__WHAT THE TASK REQUIRES__: Scan the data below and state how many of its lines contain the word "type", giving only the figure.

[Entries taken from a collection]

↓↓↓

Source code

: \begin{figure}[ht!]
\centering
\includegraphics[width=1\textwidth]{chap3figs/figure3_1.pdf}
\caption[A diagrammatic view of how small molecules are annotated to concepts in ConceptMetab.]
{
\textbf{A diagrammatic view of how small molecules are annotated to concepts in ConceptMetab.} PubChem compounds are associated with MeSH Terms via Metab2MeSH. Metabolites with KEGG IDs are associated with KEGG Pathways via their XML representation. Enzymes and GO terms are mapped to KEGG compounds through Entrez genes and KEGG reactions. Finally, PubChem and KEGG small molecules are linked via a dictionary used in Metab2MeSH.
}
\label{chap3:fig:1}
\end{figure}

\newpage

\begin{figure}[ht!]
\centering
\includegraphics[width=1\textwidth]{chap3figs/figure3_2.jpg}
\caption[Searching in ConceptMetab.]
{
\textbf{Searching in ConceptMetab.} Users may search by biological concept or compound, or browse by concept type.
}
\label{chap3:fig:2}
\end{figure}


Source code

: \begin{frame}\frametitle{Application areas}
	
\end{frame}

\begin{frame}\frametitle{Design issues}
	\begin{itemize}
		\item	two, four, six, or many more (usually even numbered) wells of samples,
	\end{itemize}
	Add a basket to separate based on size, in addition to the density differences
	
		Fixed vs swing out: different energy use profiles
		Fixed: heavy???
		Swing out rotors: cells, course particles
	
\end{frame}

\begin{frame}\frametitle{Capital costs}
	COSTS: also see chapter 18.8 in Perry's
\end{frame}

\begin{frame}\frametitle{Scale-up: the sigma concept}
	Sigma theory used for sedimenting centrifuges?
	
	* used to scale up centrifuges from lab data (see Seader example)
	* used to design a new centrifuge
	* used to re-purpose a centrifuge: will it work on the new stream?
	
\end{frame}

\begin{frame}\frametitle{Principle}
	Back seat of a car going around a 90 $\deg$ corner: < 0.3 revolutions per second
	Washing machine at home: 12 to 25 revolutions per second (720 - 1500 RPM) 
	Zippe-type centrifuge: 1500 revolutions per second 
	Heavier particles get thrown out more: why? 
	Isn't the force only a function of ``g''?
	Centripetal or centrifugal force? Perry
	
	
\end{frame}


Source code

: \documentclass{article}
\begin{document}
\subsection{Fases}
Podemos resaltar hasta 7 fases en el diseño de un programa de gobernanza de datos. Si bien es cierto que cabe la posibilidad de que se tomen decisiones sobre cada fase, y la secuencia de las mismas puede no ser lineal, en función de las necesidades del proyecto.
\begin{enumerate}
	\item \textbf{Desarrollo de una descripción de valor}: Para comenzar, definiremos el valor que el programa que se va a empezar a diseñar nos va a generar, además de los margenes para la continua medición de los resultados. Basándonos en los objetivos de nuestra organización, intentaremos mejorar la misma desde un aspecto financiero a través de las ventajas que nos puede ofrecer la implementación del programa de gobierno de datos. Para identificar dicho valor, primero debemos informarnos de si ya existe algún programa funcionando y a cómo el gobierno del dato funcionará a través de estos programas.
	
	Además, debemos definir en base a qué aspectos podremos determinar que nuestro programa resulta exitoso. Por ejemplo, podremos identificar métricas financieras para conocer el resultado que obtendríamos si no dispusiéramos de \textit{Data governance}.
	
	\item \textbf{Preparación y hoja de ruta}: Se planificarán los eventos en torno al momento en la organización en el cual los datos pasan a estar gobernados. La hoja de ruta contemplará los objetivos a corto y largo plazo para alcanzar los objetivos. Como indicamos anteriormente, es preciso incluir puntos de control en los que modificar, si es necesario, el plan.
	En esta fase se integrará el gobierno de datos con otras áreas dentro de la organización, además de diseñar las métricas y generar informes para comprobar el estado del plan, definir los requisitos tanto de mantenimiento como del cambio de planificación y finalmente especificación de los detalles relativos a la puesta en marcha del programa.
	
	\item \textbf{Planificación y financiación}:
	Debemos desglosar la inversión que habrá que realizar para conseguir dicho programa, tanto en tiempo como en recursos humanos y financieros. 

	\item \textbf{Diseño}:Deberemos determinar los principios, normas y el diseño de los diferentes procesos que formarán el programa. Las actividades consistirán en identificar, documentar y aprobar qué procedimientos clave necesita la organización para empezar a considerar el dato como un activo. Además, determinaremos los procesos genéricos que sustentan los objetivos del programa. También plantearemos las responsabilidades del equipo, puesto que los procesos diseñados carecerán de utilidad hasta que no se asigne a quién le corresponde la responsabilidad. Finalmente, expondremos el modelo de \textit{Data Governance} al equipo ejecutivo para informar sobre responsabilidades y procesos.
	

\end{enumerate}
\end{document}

↑↑↑

__TASK OUTPUT__: 2